Thursday, October 03, 2024

More of Helene's Mess

Sorry, but I'm still a little obsessed with the aftermath of Hurricane Helene in North Carolina, as I explained a few days ago

It's such a beautiful region. They mountains are layered, each one higher than the one in front of it. The highest is Clingman's Dome in the Smokey Mountains, 6644 ft in elevation (2025 m). Not high enough to feel a lack of oxygen, but high enough to not feel part of the real world. 

You know, I think I'm getting a better understanding of what's going on there from Facebook Reels and YouTube Shorts and Insta than any network news programs. It's raw and it's personal without all the pretty people in makeup.

This guy says it's worse than a Middle East war zone and there's no coming back. He and his family are moving:

https://www.facebook.com/reel/487564184271601

(Sorry, these shorts aren't embeddable, and sometimes barely connectable. Sometimes you have to unmute the video and then hit your up-volume key to get audio.)

More grim:

https://www.facebook.com/reel/487564184271601

https://www.facebook.com/reel/1236075937535449

It seems everyone has trucks, a good thing at a time like this.

Here's a NY Times article that will make you think:

The People Fleeing Climate Disasters Are Going to Transform the American South

The link should be free, I think.

"Last week, warning about the imminent arrival of Hurricane Helene, the National Weather Service in Tallahassee, Fla., used the word “unsurvivable.”

And yet the storm seemed to take much of the country by surprise."

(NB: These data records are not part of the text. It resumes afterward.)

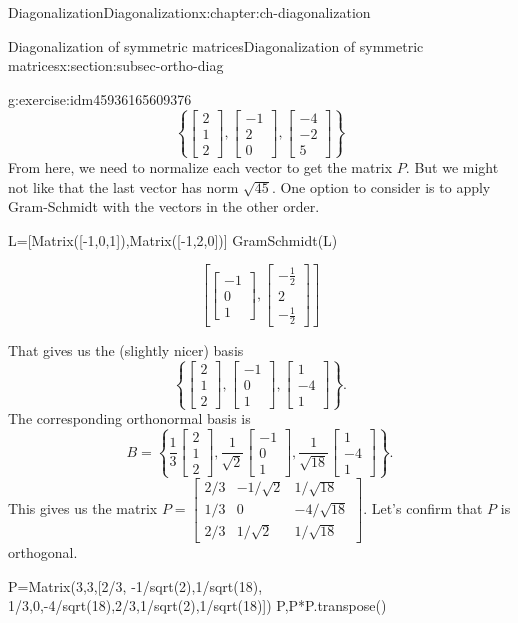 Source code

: \documentclass[oneside,10pt,]{book}
\numberwithin{equation}{section}
\newcommand{\bbm}{\begin{bmatrix}}
\newcommand{\ebm}{\end{bmatrix}}
\newcommand{\amp}{&}
\begin{document}
\begin{chapterptx}{Diagonalization}{}{Diagonalization}{}{}{x:chapter:ch-diagonalization}
\begin{sectionptx}{Diagonalization of symmetric matrices}{}{Diagonalization of symmetric matrices}{}{}{x:section:subsec-ortho-diag}
\begin{inlineexercise}{}{g:exercise:idm45936165609376}
\begin{equation*}
\left\{\bbm 2\\1\\2\ebm, \bbm -1\\2\\0\ebm, \bbm -4\\-2\\5\ebm\right\}
\end{equation*}
From here, we need to normalize each vector to get the matrix \(P\). But we might not like that the last vector has norm \(\sqrt{45}\). One option to consider is to apply Gram-Schmidt with the vectors in the other order.%
\begin{sageinput}
L=[Matrix([-1,0,1]),Matrix([-1,2,0])]
GramSchmidt(L)
\end{sageinput}
\begin{sageoutput}
\[\left[\bbm -1\\0\\1\ebm, \bbm -\frac12\\2\\-\frac12\ebm\right]\]
\end{sageoutput}
That gives us the (slightly nicer) basis%
\begin{equation*}
\left\{\bbm 2\\1\\2\ebm, \bbm -1\\0\\1\ebm, \bbm 1\\-4\\1\ebm\right\}\text{.}
\end{equation*}
The corresponding orthonormal basis is%
\begin{equation*}
B = \left\{\frac{1}{3}\bbm 2\\1\\2\ebm, \frac{1}{\sqrt{2}}\bbm -1\\0\\1\ebm, \frac{1}{\sqrt{18}}\bbm 1\\-4\\1\ebm\right\}\text{.}
\end{equation*}
This gives us the matrix \(P=\bbm 2/3\amp -1/\sqrt{2}\amp 1/\sqrt{18}\\1/3\amp 0 \amp -4/\sqrt{18}\\2/3\amp 1/\sqrt{2}\amp 1/\sqrt{18}\ebm\). Let's confirm that \(P\) is orthogonal.%
\begin{sageinput}
P=Matrix(3,3,[2/3, -1/sqrt(2),1/sqrt(18), 1/3,0,-4/sqrt(18),2/3,1/sqrt(2),1/sqrt(18)])
P,P*P.transpose()
\end{sageinput}

\end{inlineexercise}
\end{sectionptx}
\end{chapterptx}
\end{document}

Sleeping Through Hurricane Helene

In this last link, to his credit, David Wallace-Wells points out that these kinds of storms have hit this area before:

Helene gives one vision of the future, with the storm scarring a whole region and imposing perhaps a decade of recovery. But in truth, as extraordinary as its devastation might seem, this kind of flooding in this kind of setting was not unthinkable or, for that matter, even unprecedented. Indeed, it happened in western North Carolina in 1916, and Hurricanes Camille (1969) and Agnes (1972) offered additional cautionary tales. 

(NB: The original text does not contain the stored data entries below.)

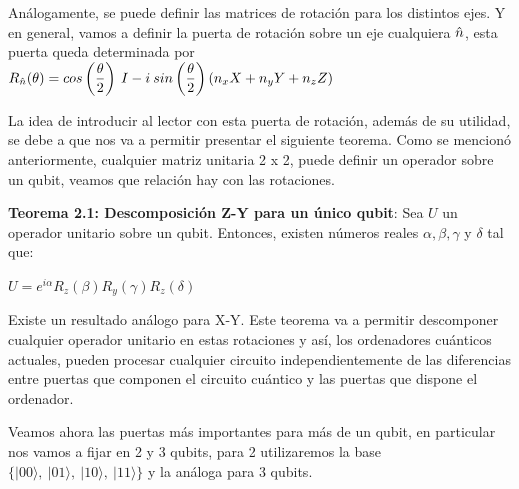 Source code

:  Análogamente, se puede definir las matrices de rotación para los distintos ejes. Y en general, vamos a definir la puerta de rotación sobre un eje cualquiera $\Hat{n}$, esta puerta queda determinada por $R_{\Hat{n}}(\theta) = cos \left(\dfrac{\theta}{2}\right)\:I - i\:sin\left(\dfrac{\theta}{2}\right)\left(n_{x}X + n_{y}Y + n_{z}Z\right) $ \newline

 La idea de introducir al lector con esta puerta de rotación, además de su utilidad, se debe a que nos va a permitir presentar el siguiente teorema. Como se mencionó anteriormente, cualquier matriz unitaria 2 x 2, puede definir un operador sobre un qubit, veamos que relación hay con las rotaciones. \newline
 
 \textbf{Teorema 2.1: Descomposición Z-Y para un único qubit}\cite{B:Nielsen:2002}: Sea $U$ un operador unitario sobre un qubit. Entonces, existen números reales $\alpha,\beta,\gamma$ y $\delta$ tal que:
 \begin{center}
     $U = e^{i\alpha} R_{z}(\beta)R_{y}(\gamma)R_{z}(\delta)$
 \end{center}

 Existe un resultado análogo para X-Y. Este teorema va a permitir descomponer cualquier operador unitario en estas rotaciones y así, los ordenadores cuánticos actuales, pueden procesar cualquier circuito independientemente de las diferencias entre puertas que componen el circuito cuántico y las puertas que dispone el ordenador.\cite{Note:Martin} \newline

 Veamos ahora las puertas más importantes para más de un qubit, en particular nos vamos a fijar en 2 y 3 qubits, para 2 utilizaremos la base $\{|00\rangle,\:|01\rangle,\:|10\rangle,\:|11\rangle\}$ y la análoga para 3 qubits.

Some of the families in those mountains have been there for a century, generation after generation. (They can be quite xenophobic in that region, too, as I learned on the Appalachian Trail.) They won't leave, but will rebuild as best they can. But some people aren't going to be able to dig out and start again. They're the ones with a little more money, more options, probably not native to the region. They're not barely getting by. Ironic that the very poor are the ones who will survive there and stay there. Reminds me of the Middle East, with all its turmoil. People with deep roots respect them. Sometimes I think I should have respected mine too.